Master shot reference: Will be available to active participants by download from the TRECVID 2017 active participant's area.

Automatic speech recognition (for English): Will be available to active participants by download from Dublin City University.

Blip10000 data set for Video Hyperlinking

The data set consists of:

Videos, shot segmentation, metadata, ASR transcript (version 2013): available at http://skuld.cs.umass.edu/traces/mmsys/2013/blip/Blip10000.html
ASR transcript (version 2016), visual concepts extraction, released by the task organisers from a server at University of Twente in the Netherlands.

YFCC100M

The Yahoo Flickr Creative Commons 100M dataset (YFCC100M) is a large collection of images and video available on Yahoo! Flickr. All photos and videos listed in the collection are licensed under one of the Creative Commons copyright licenses.

The YFCC100M dataset is comprised of:
* 99.3 million images
* 0.7 million videos

Data use agreements and Distribution:
The YFCC100M dataset can be obtained directly from Yahoo! from this link

HAVIC

HAVIC is a large collection of Internet multimedia constructed by the Linguistic Data Consortium and NIST. Participants will receive training corpora, event training resources, and two development test collections.

Data use agreements and Distribution: Data licensing and distribution will be handled by the Linguistic Data Consortium. The MED'17 website is up and operational. Currently, only the data license agreement will be on the site. All teams (even pastparticipants) must submit a license agreement to the LDC.

Twitter Vine Videos

Available for training data is the 2016 pilot VTT testing data (a set of about 2000 Vine URLs and their ground truth descriptions)

In 2017, NIST will distribute for active participants a list of new URLs for testing data. Please consult the general schedule for data release and submission of results dates.

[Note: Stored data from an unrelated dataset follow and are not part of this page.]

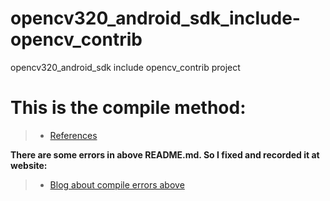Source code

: # opencv320_android_sdk_include-opencv_contrib

opencv320_android_sdk include opencv_contrib project

# This is the compile method:
> * [References](https://github.com/alexkarargyris/Caffe_OpenCV_Android_App/blob/master/README.md)

__There are some errors in above README.md. So I fixed and recorded it at website:__

> * [Blog about compile errors above](https://aigeek.org/2017/07/04/android-facerecog-demo-opencv-320-without-opencvmanager-part2/)
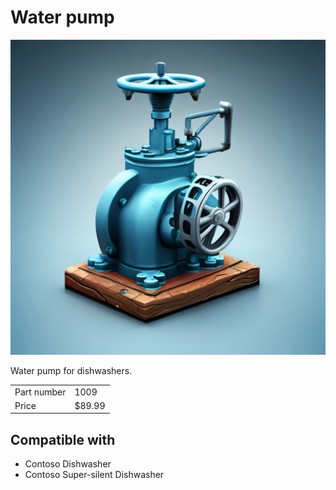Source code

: # Water pump

![Product photo](images/1009.png)

Water pump for dishwashers.

| | |
|-|-|
| Part number | 1009 |
| Price | $89.99 |

## Compatible with

- Contoso Dishwasher
- Contoso Super-silent Dishwasher
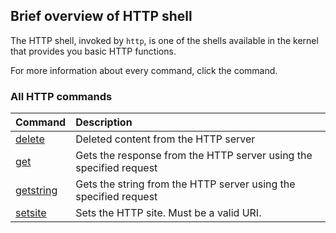 ## Brief overview of HTTP shell

The HTTP shell, invoked by `http`, is one of the shells available in the kernel that provides you basic HTTP functions.

For more information about every command, click the command.

### All HTTP commands

| Command                                                 | Description
|:--------------------------------------------------------|:------------
| [delete](http/KS-HTTP-Command-delete.md)       | Deleted content from the HTTP server
| [get](http/KS-HTTP-Command-get.md)             | Gets the response from the HTTP server using the specified request
| [getstring](http/KS-HTTP-Command-getstring.md) | Gets the string from the HTTP server using the specified request
| [setsite](http/KS-HTTP-Command-setsite.md)     | Sets the HTTP site. Must be a valid URI.
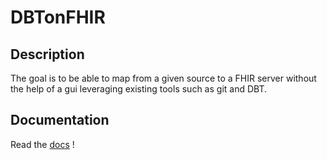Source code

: # DBTonFHIR

## Description

The goal is to be able to map from a given source to a FHIR server without the help of a gui leveraging existing tools
such as git and DBT.

## Documentation

Read the [docs](https://arkhn.github.io/dbtonfhir/) !
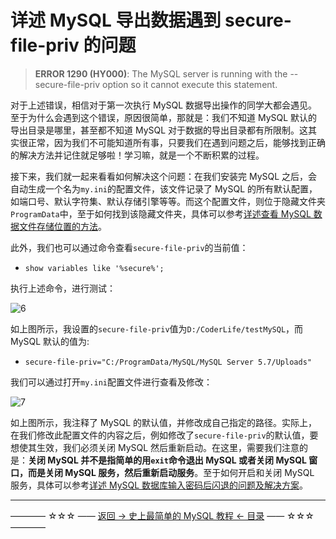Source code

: # 详述 MySQL 导出数据遇到 secure-file-priv 的问题

> **ERROR 1290 (HY000)**: The MySQL server is running with the --secure-file-priv option so it cannot execute this statement.

对于上述错误，相信对于第一次执行 MySQL 数据导出操作的同学大都会遇见。至于为什么会遇到这个错误，原因很简单，那就是：我们不知道 MySQL 默认的导出目录是哪里，甚至都不知道 MySQL 对于数据的导出目录都有所限制。这其实很正常，因为我们不可能知道所有事，只要我们在遇到问题之后，能够找到正确的解决方法并记住就足够啦！学习嘛，就是一个不断积累的过程。

接下来，我们就一起来看看如何解决这个问题：在我们安装完 MySQL 之后，会自动生成一个名为`my.ini`的配置文件，该文件记录了 MySQL 的所有默认配置，如端口号、默认字符集、默认存储引擎等等。而这个配置文件，则位于隐藏文件夹`ProgramData`中，至于如何找到该隐藏文件夹，具体可以参考[详述查看 MySQL 数据文件存储位置的方法](https://github.com/guobinhit/mysql-tutorial/blob/master/articles/datafile.md)。

此外，我们也可以通过命令查看`secure-file-priv`的当前值：

- `show variables like '%secure%';`

执行上述命令，进行测试：

![6](http://img.blog.csdn.net/20171001200442371)

如上图所示，我设置的`secure-file-priv`值为`D:/CoderLife/testMySQL`，而 MySQL 默认的值为:

- `secure-file-priv="C:/ProgramData/MySQL/MySQL Server 5.7/Uploads"`

我们可以通过打开`my.ini`配置文件进行查看及修改：

![7](http://img.blog.csdn.net/20171001200847759)

如上图所示，我注释了 MySQL 的默认值，并修改成自己指定的路径。实际上，在我们修改此配置文件的内容之后，例如修改了`secure-file-priv`的默认值，要想使其生效，我们必须关闭 MySQL 然后重新启动。在这里，需要我们注意的是：**关闭 MySQL 并不是指简单的用`exit`命令退出 MySQL 或者关闭 MySQL 窗口，而是关闭 MySQL 服务，然后重新启动服务**。至于如何开启和关闭 MySQL 服务，具体可以参考[详述 MySQL 数据库输入密码后闪退的问题及解决方案](https://github.com/guobinhit/mysql-tutorial/blob/master/articles/resovle-method.md)。


----------
———— ☆☆☆ —— [返回 -> 史上最简单的 MySQL 教程 <- 目录](https://github.com/guobinhit/mysql-tutorial/blob/master/README.md) —— ☆☆☆ ————




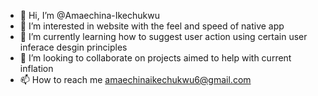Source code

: - 👋 Hi, I’m @Amaechina-Ikechukwu
- 👀 I’m interested in website with the feel and speed of native app
- 🌱 I’m currently learning how to suggest user action using certain user inferace desgin principles
- 💞️ I’m looking to collaborate on projects aimed to help with current inflation
- 📫 How to reach me amaechinaikechukwu6@gmail.com

<!---
Amaechina-Ikechukwu/Amaechina-Ikechukwu is a ✨ special ✨ repository because its `README.md` (this file) appears on your GitHub profile.
You can click the Preview link to take a look at your changes.
--->
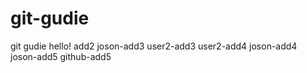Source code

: # git-gudie
git gudie
hello!
add2
joson-add3
user2-add3
user2-add4
joson-add4
joson-add5
github-add5
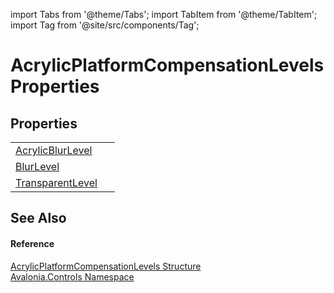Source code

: import Tabs from '@theme/Tabs'; 
import TabItem from '@theme/TabItem'; 
import Tag from '@site/src/components/Tag'; 

# AcrylicPlatformCompensationLevels Properties




## Properties
<table>
<tr>
<td><a href="P_Avalonia_Controls_AcrylicPlatformCompensationLevels_AcrylicBlurLevel">AcrylicBlurLevel</a></td>
<td> </td>
</tr>
<tr>
<td><a href="P_Avalonia_Controls_AcrylicPlatformCompensationLevels_BlurLevel">BlurLevel</a></td>
<td> </td>
</tr>
<tr>
<td><a href="P_Avalonia_Controls_AcrylicPlatformCompensationLevels_TransparentLevel">TransparentLevel</a></td>
<td> </td>
</tr>
</table>

## See Also


#### Reference
<a href="T_Avalonia_Controls_AcrylicPlatformCompensationLevels">AcrylicPlatformCompensationLevels Structure</a>  
<a href="N_Avalonia_Controls">Avalonia.Controls Namespace</a>  
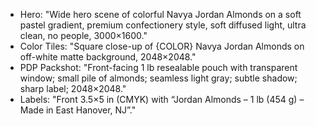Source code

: - Hero: "Wide hero scene of colorful Navya Jordan Almonds on a soft pastel gradient, premium confectionery style, soft diffused light, ultra clean, no people, 3000×1600."
- Color Tiles: "Square close-up of {COLOR} Navya Jordan Almonds on off-white matte background, 2048×2048."
- PDP Packshot: "Front-facing 1 lb resealable pouch with transparent window; small pile of almonds; seamless light gray; subtle shadow; sharp label; 2048×2048."
- Labels: "Front 3.5×5 in (CMYK) with “Jordan Almonds – 1 lb (454 g) – Made in East Hanover, NJ”."
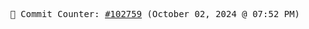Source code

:<p align="center">
    <samp>
        📮 Commit Counter: <a href="https://github.com/Javascript-void0/Javascript-void0/commits/main">#102759</a> (October 02, 2024 @ 07:52 PM)
    </samp>
</p>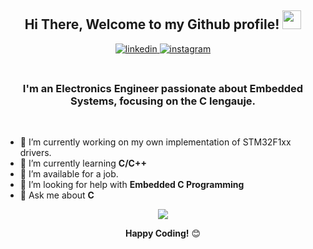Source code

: <div align="center">
<h2> Hi There, Welcome to my Github profile! <img src="https://github.com/abdoachhoubi/abdoachhoubi/blob/main/gifs/Hi.gif" width="30"></h2>
<a href="https://www.linkedin.com/in/kelvin-arath-garc%C3%ADa-gonz%C3%A1lez-a3ab0a248/?locale=es_ES" target="_blank">
<img src=https://img.shields.io/badge/linkedin-%2300acee.svg?color=405DE6&style=for-the-badge&logo=linkedin&logoColor=white alt=linkedin style="margin-bottom: 5px;" />
</a>
<a href="https://www.instagram.com/arathhh8/" target="_blank">
<img src=https://img.shields.io/badge/instagram-%ff5851db.svg?color=C13584&style=for-the-badge&logo=instagram&logoColor=white alt=instagram style="margin-bottom: 5px;" />
</a>
<br />
<br />

<h3>I'm an Electronics Engineer passionate about Embedded Systems, focusing on the C lengauje.</h3>
<br />

</div>



- 🔭 I’m currently working on my own implementation of STM32F1xx drivers.
- 🌱 I’m currently learning **C/C++**
- 🤝 I’m available for a job.
- 🤔 I’m looking for help with **Embedded C Programming**
- 💬 Ask me about **C**

<div align="center">

<div align="center">
    <img src="https://github-readme-stats.vercel.app/api/top-langs/?username=Arathhh8&c,makefile,batchfile,assembly,vhdl&langs_count=7&exclude_repo=js-course&border_radius=20&theme=tokyonight">
</div>

**Happy Coding!** 😊

</div>

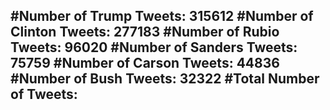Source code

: #Number of Trump Tweets: 315612
#Number of Clinton Tweets: 277183
#Number of Rubio Tweets: 96020
#Number of Sanders Tweets: 75759
#Number of Carson Tweets: 44836
#Number of Bush Tweets: 32322
#Total Number of Tweets:  
---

Data use agreements handled by NIST (Gatwick (2008), IACC.2, IACC.3, BBC EastEnders)

In order to be eligible to receive the data, you must have have applied for participation in TRECVID. Your application will be acknowledged by NIST with a team ID, and active participant's password, and information about how to obtain the data.

If you will be using i-LIDS (2009), HAVIC data, or Blib10000 for Hyperlinking, NIST will NOT be handling the data use agreements. See the "Data Use Agreements and Distribution" section for i-LIDS, HAVIC, or Bilb10000 for Hyperlinking.

If you will be using IACC.1 video, the data use agreements are available from the "Past data" webpage. You will be downloading the data from the Dublin City University server (see above) or the Internet Archive. See the "Data Use Agreements and Distribution" section for IACC.1

If you will be needing to get a copy of Gatwick(2008), IACC.2, IACC.3, or BBC EastEnders data you will need to complete the relevant permission forms (from the active participant's area) and email the scanned page images for each form as one Adobe Acrobat pdf of the document to Angela Ellis.
Note that all of the IACC.2 and IACC.3 data was made available last year. So if you signed the permission form last year and do not need to replace your original copy then you do not need to submit another permission form this year.
In your email include the following:
```
As Subject: "TRECVID data request"
In the body: your name
             your short team ID (given when you applied to participate)
             the kinds of data you will be using - one or more of the following:
         Gatwick (2008), IACC.2, IACC.3, and/or BBC EastEnders 
```
You will receive instructions on how to download the data.

Please ask only for the test data (and optional development data) required for the task(s) you apply to participate in and intend to complete.

Requests are handled in the order they are received. Please allow 5 business days for NIST to respond to your request. To download the Gatwick or IACC data you need to use the access codes sent to you by email and the information about data servers in the the active participant's area.

Requests for the EastEnders data are forwarded within 5 business days to the BBC and from there to DCU, who will contact you with the download information. This process may take up to 3 weeks.